• Saved data entries:
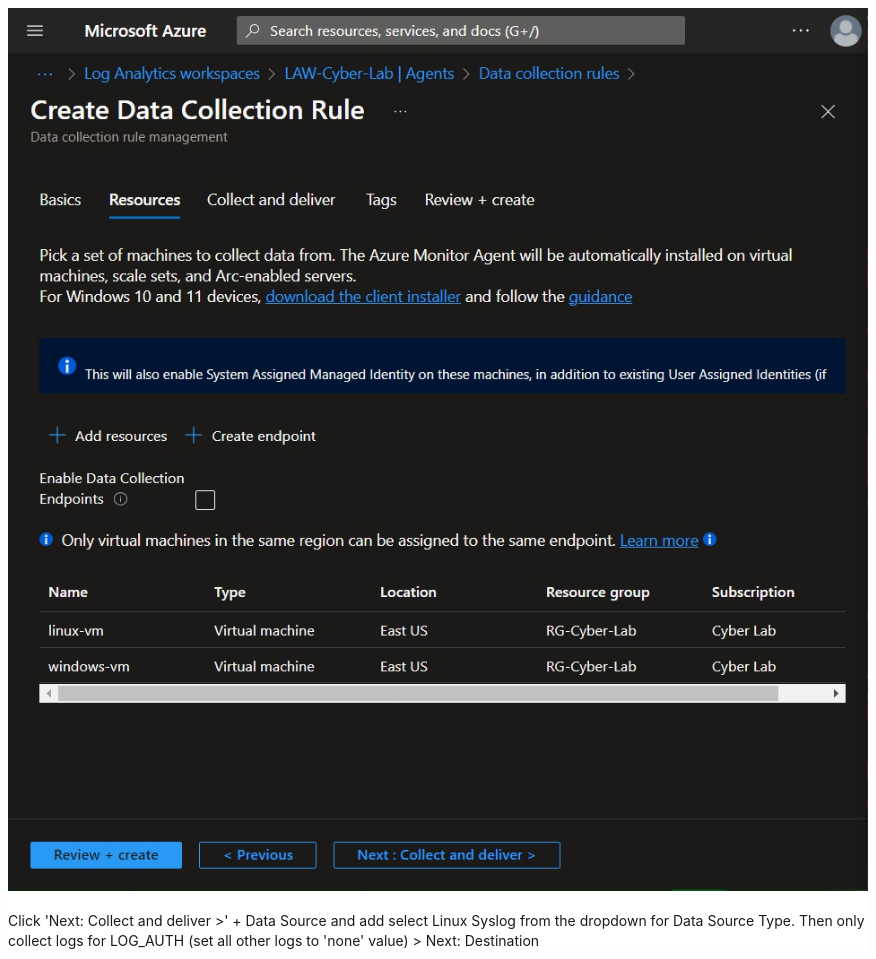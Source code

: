 ![DCR Resources](assets/images/soc-honeynet/add-data-collection-006.jpg)

Click 'Next: Collect and deliver >' + Data Source and add select Linux Syslog from the dropdown for Data Source Type. Then only collect logs for LOG_AUTH (set all other logs to 'none' value) > Next: Destination
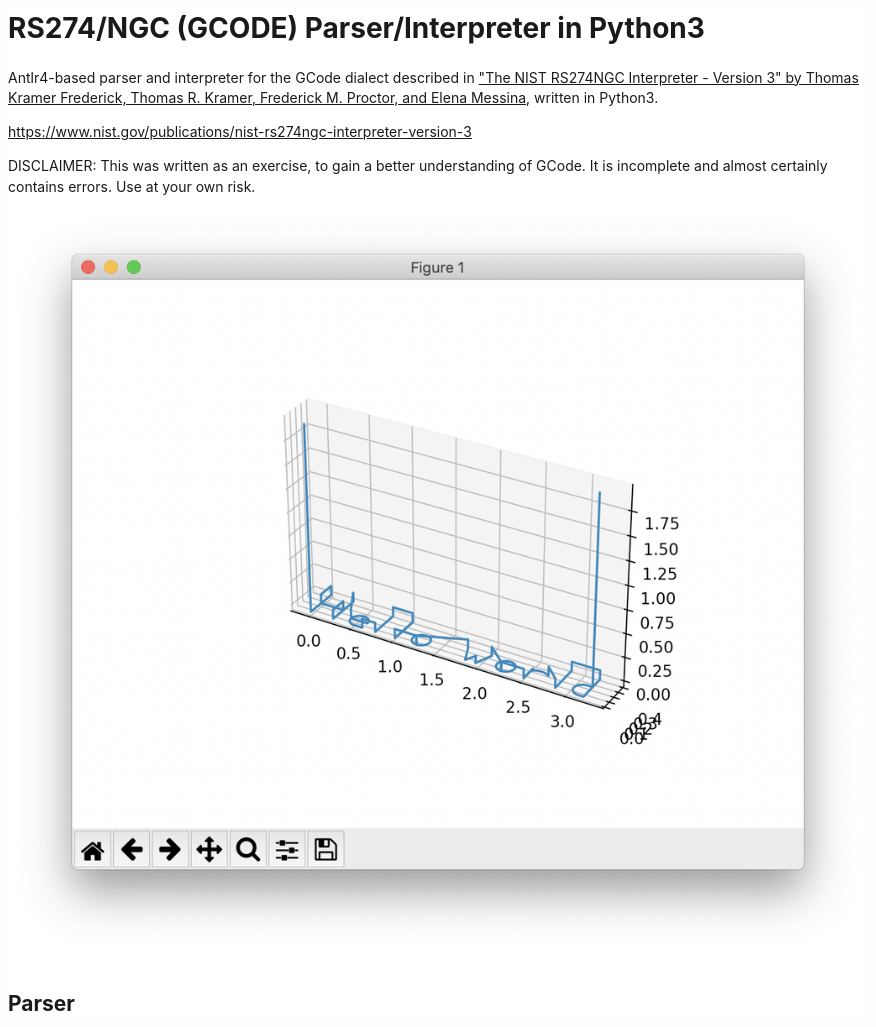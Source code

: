 # RS274/NGC (GCODE) Parser/Interpreter in Python3

Antlr4-based parser and interpreter for the GCode dialect described in ["The NIST RS274NGC Interpreter - Version 3" by Thomas Kramer Frederick, Thomas R. Kramer, Frederick M. Proctor, and Elena Messina](https://www.nist.gov/publications/nist-rs274ngc-interpreter-version-3), written in Python3.

https://www.nist.gov/publications/nist-rs274ngc-interpreter-version-3

DISCLAIMER: This was written as an exercise, to gain a better understanding of GCode. It is incomplete and almost certainly contains errors. Use at your own risk.

![c1-plot](./images/c1-plot.png)

## Parser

• REQUIRED ACTION: In the entries above, find each line with the word "https" and copy it.

• WRITTEN ANSWER:
Antlr4-based parser and interpreter for the GCode dialect described in ["The NIST RS274NGC Interpreter - Version 3" by Thomas Kramer Frederick, Thomas R. Kramer, Frederick M. Proctor, and Elena Messina](https://www.nist.gov/publications/nist-rs274ngc-interpreter-version-3), written in Python3.
https://www.nist.gov/publications/nist-rs274ngc-interpreter-version-3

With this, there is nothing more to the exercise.